I thought that was the last for that day, but life, really, is full of surprises. After the service, John introduced me to Andrew, his brother in law.

Andrew’s heavenly occupation is as deacon and chairman of the OBC’s Board of Christian Education. On earth, he works for PhilHealth. Well, education for heaven and health for earthlings are compatible professions, but the good part of the introduction was that Andrew and his wife Melody were to host me for lunch, at their house surrounded by farms in Poctoy.

I remained there the whole afternoon of Sunday. I forgot the world after Domingo “Jun” Fetalsana, with his guitar; Vic Musa of the Land Bank with his violin; and John with his vocals and I sang Asi songs, with Tony Fadero of the Department of Agrarian Reform providing the applause. I left three of my most recent compositions for them to arrange and to blend. When I return, I’ll join the three for us to form a quartet—initially, we will call ourselves Ap-at nak Sungay—and we will mount a concert. Ready your ticket money. The concert will not be free.
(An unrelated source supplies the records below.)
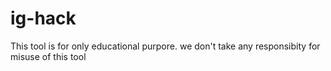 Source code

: # ig-hack
This tool is for only educational purpore. we don't take any responsibity for misuse of this tool

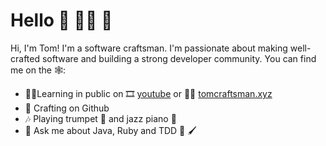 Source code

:# Hello 👋 🧑‍💻 🚀

Hi, I'm Tom! I'm a software craftsman. I'm passionate about making well-crafted software and building a strong developer community. 
You can find me on the 🕸️:

- 👨‍🏫Learning in public on 🎞️ <a href="https://www.youtube.com/watch?v=LXudZWNdnTU">youtube</a> or ✍🏻 <a href="https://tomcraftsman.xyz/">tomcraftsman.xyz</a>
- 🧰 Crafting on Github 
- 🎶 Playing trumpet 🎺 and jazz piano 🎹
- 🙋 Ask me about Java, Ruby and TDD 🎨 🖌️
From Andrew, I received a most unusual gift. No, it was not the lunch consisting of ginat-ang yangka nak de bago and fried tilapia, but another dose of spiritual food. He handed me “The Double-Edged Sword”, an outline of sharp sermons that he had compiled.

I browsed some of the sermons on my trip to Batangas that evening and, just as Pastor Rufon’s sermon earlier, I experienced a high. You ask why? The first sermon in the outline is titled “Emergency Tips”.

“Disaster and emergency come at unexpected times. Therefore, we must prepare to meet our God. Jesus teaches us that preparation is needed,” said the outline.

When you are on a ship; when you know the record of ships in the Philippines; when you know what shipwreck is; and you read these lines, I think it gives you an idea what to expect. And the sermon is ready with a prescription. Here, in a poetic form, it is:

2 Samuel 22:2 Get on the Rock
Isaiah 40:11 Stay in the Flock
Hebrews 10:25 Put the kids on Dry Dock
1 Peter 5: 8-9 Build a Roadblock

Thank you, Andrew, for putting me to sound sleep during my trip with your “Double-edged Sword”.

The Odiongan Baptist Church, I learned from Andrew’s gift, is doing well in terms of being a good corporate Christian citizen of Romblon, busying itself with activities most, if not all, of which are into winning souls for heaven. I like the Church’s Tricycle Ministry. I encourage Odionganons to attend the OBC’s Survival Summer Camp, given that survival in today’s frenetic world is on everyone’s radar, depending, however, on what was it that a person wants to survive from. I also encourage parents to send their children to the OBC’s vacation bible school. I had attended one when I was a child in Sibale and I certainly knew what it is all about. It’ll keep your children along P-Noy’s “Daang Matuwid”.

Pastor Rufon, I was surprised, has a radio program, “Mabuting Balita”, that has been going on uninterrupted for 13 long years. In Romblon, no one can top that. Of course, the good pastor’s record on radio cannot top Rep Budoy Madrona’s staying power in politics, but it’s like comparing apples and balimbing, with Pastor Rufon representing the good fruit, and Rep. Madrona the embodiment of the . . . forget about it.

God bless you, Pastor Rufon and your Church. Please don’t return the compliment. I was already blessed by a unique Sunday as the last I was with you and your faithful.

You may visit and, as a Christian, benefit from this very special website.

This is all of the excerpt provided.